EXERCISE PROMPT:
Below is a block of data; give all of it again word for word.

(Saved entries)
------

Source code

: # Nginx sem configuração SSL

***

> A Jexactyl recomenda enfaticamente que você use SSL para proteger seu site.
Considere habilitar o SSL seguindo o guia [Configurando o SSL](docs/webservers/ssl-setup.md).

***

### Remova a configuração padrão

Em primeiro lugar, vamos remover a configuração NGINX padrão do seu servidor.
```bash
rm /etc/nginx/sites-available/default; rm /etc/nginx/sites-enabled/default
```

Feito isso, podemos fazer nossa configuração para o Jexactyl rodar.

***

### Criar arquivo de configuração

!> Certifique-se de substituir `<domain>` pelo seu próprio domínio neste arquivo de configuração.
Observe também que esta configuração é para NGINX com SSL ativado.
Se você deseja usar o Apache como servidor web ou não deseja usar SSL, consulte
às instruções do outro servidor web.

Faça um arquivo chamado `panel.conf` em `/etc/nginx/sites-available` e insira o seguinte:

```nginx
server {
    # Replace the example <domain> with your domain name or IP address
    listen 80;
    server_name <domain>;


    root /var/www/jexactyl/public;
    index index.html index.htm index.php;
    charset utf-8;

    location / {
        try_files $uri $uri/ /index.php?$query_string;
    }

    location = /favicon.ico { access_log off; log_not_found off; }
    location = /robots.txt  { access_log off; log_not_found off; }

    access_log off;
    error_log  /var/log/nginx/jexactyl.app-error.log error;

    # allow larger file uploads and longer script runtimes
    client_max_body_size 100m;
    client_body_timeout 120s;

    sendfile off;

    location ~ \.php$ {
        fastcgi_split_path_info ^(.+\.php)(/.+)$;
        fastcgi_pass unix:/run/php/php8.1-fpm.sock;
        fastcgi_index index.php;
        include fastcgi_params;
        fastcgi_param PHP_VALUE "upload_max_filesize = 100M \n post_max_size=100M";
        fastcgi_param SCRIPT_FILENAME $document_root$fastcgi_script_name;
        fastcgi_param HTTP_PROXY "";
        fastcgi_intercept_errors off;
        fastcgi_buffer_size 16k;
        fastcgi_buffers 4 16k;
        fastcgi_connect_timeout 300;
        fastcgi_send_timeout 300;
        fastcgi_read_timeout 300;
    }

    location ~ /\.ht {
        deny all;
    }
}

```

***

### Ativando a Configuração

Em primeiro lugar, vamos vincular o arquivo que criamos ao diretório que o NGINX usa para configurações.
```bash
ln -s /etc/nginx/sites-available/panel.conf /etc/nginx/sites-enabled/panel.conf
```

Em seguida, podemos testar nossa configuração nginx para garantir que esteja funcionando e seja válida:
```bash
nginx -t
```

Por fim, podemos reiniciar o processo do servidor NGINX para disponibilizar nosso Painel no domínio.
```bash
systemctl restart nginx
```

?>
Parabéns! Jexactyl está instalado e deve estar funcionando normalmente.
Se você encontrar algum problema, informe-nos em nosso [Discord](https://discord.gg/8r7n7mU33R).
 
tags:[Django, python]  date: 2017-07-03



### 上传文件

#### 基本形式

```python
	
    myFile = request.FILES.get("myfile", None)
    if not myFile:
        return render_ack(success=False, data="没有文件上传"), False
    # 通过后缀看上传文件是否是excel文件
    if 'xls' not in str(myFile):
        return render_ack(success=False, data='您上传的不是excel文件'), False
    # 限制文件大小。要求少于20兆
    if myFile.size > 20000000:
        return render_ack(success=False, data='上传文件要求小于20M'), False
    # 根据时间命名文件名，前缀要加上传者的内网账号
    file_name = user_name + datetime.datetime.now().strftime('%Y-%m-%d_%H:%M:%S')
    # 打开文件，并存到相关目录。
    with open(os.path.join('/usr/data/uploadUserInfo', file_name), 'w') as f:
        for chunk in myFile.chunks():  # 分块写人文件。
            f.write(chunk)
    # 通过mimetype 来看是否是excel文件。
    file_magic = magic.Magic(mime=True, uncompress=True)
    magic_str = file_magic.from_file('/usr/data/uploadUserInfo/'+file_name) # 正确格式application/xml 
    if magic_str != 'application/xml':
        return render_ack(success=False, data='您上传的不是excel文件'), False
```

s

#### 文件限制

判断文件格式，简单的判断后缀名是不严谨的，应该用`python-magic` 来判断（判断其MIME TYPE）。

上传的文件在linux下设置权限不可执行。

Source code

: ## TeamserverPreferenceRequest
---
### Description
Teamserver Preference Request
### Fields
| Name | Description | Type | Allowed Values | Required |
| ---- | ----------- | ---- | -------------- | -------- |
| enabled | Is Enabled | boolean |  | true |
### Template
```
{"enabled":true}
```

------

TASK ANSWER:
Source code

: # Nginx sem configuração SSL

***

> A Jexactyl recomenda enfaticamente que você use SSL para proteger seu site.
Considere habilitar o SSL seguindo o guia [Configurando o SSL](docs/webservers/ssl-setup.md).

***

### Remova a configuração padrão

Em primeiro lugar, vamos remover a configuração NGINX padrão do seu servidor.
```bash
rm /etc/nginx/sites-available/default; rm /etc/nginx/sites-enabled/default
```

Feito isso, podemos fazer nossa configuração para o Jexactyl rodar.

***

### Criar arquivo de configuração

!> Certifique-se de substituir `<domain>` pelo seu próprio domínio neste arquivo de configuração.
Observe também que esta configuração é para NGINX com SSL ativado.
Se você deseja usar o Apache como servidor web ou não deseja usar SSL, consulte
às instruções do outro servidor web.

Faça um arquivo chamado `panel.conf` em `/etc/nginx/sites-available` e insira o seguinte:

```nginx
server {
    # Replace the example <domain> with your domain name or IP address
    listen 80;
    server_name <domain>;


    root /var/www/jexactyl/public;
    index index.html index.htm index.php;
    charset utf-8;

    location / {
        try_files $uri $uri/ /index.php?$query_string;
    }

    location = /favicon.ico { access_log off; log_not_found off; }
    location = /robots.txt  { access_log off; log_not_found off; }

    access_log off;
    error_log  /var/log/nginx/jexactyl.app-error.log error;

    # allow larger file uploads and longer script runtimes
    client_max_body_size 100m;
    client_body_timeout 120s;

    sendfile off;

    location ~ \.php$ {
        fastcgi_split_path_info ^(.+\.php)(/.+)$;
        fastcgi_pass unix:/run/php/php8.1-fpm.sock;
        fastcgi_index index.php;
        include fastcgi_params;
        fastcgi_param PHP_VALUE "upload_max_filesize = 100M \n post_max_size=100M";
        fastcgi_param SCRIPT_FILENAME $document_root$fastcgi_script_name;
        fastcgi_param HTTP_PROXY "";
        fastcgi_intercept_errors off;
        fastcgi_buffer_size 16k;
        fastcgi_buffers 4 16k;
        fastcgi_connect_timeout 300;
        fastcgi_send_timeout 300;
        fastcgi_read_timeout 300;
    }

    location ~ /\.ht {
        deny all;
    }
}

```

***

### Ativando a Configuração

Em primeiro lugar, vamos vincular o arquivo que criamos ao diretório que o NGINX usa para configurações.
```bash
ln -s /etc/nginx/sites-available/panel.conf /etc/nginx/sites-enabled/panel.conf
```

Em seguida, podemos testar nossa configuração nginx para garantir que esteja funcionando e seja válida:
```bash
nginx -t
```

Por fim, podemos reiniciar o processo do servidor NGINX para disponibilizar nosso Painel no domínio.
```bash
systemctl restart nginx
```

?>
Parabéns! Jexactyl está instalado e deve estar funcionando normalmente.
Se você encontrar algum problema, informe-nos em nosso [Discord](https://discord.gg/8r7n7mU33R).
 
tags:[Django, python]  date: 2017-07-03



### 上传文件

#### 基本形式

```python
	
    myFile = request.FILES.get("myfile", None)
    if not myFile:
        return render_ack(success=False, data="没有文件上传"), False
    # 通过后缀看上传文件是否是excel文件
    if 'xls' not in str(myFile):
        return render_ack(success=False, data='您上传的不是excel文件'), False
    # 限制文件大小。要求少于20兆
    if myFile.size > 20000000:
        return render_ack(success=False, data='上传文件要求小于20M'), False
    # 根据时间命名文件名，前缀要加上传者的内网账号
    file_name = user_name + datetime.datetime.now().strftime('%Y-%m-%d_%H:%M:%S')
    # 打开文件，并存到相关目录。
    with open(os.path.join('/usr/data/uploadUserInfo', file_name), 'w') as f:
        for chunk in myFile.chunks():  # 分块写人文件。
            f.write(chunk)
    # 通过mimetype 来看是否是excel文件。
    file_magic = magic.Magic(mime=True, uncompress=True)
    magic_str = file_magic.from_file('/usr/data/uploadUserInfo/'+file_name) # 正确格式application/xml 
    if magic_str != 'application/xml':
        return render_ack(success=False, data='您上传的不是excel文件'), False
```

s

#### 文件限制

判断文件格式，简单的判断后缀名是不严谨的，应该用`python-magic` 来判断（判断其MIME TYPE）。

上传的文件在linux下设置权限不可执行。

Source code

: ## TeamserverPreferenceRequest
---
### Description
Teamserver Preference Request
### Fields
| Name | Description | Type | Allowed Values | Required |
| ---- | ----------- | ---- | -------------- | -------- |
| enabled | Is Enabled | boolean |  | true |
### Template
```
{"enabled":true}
```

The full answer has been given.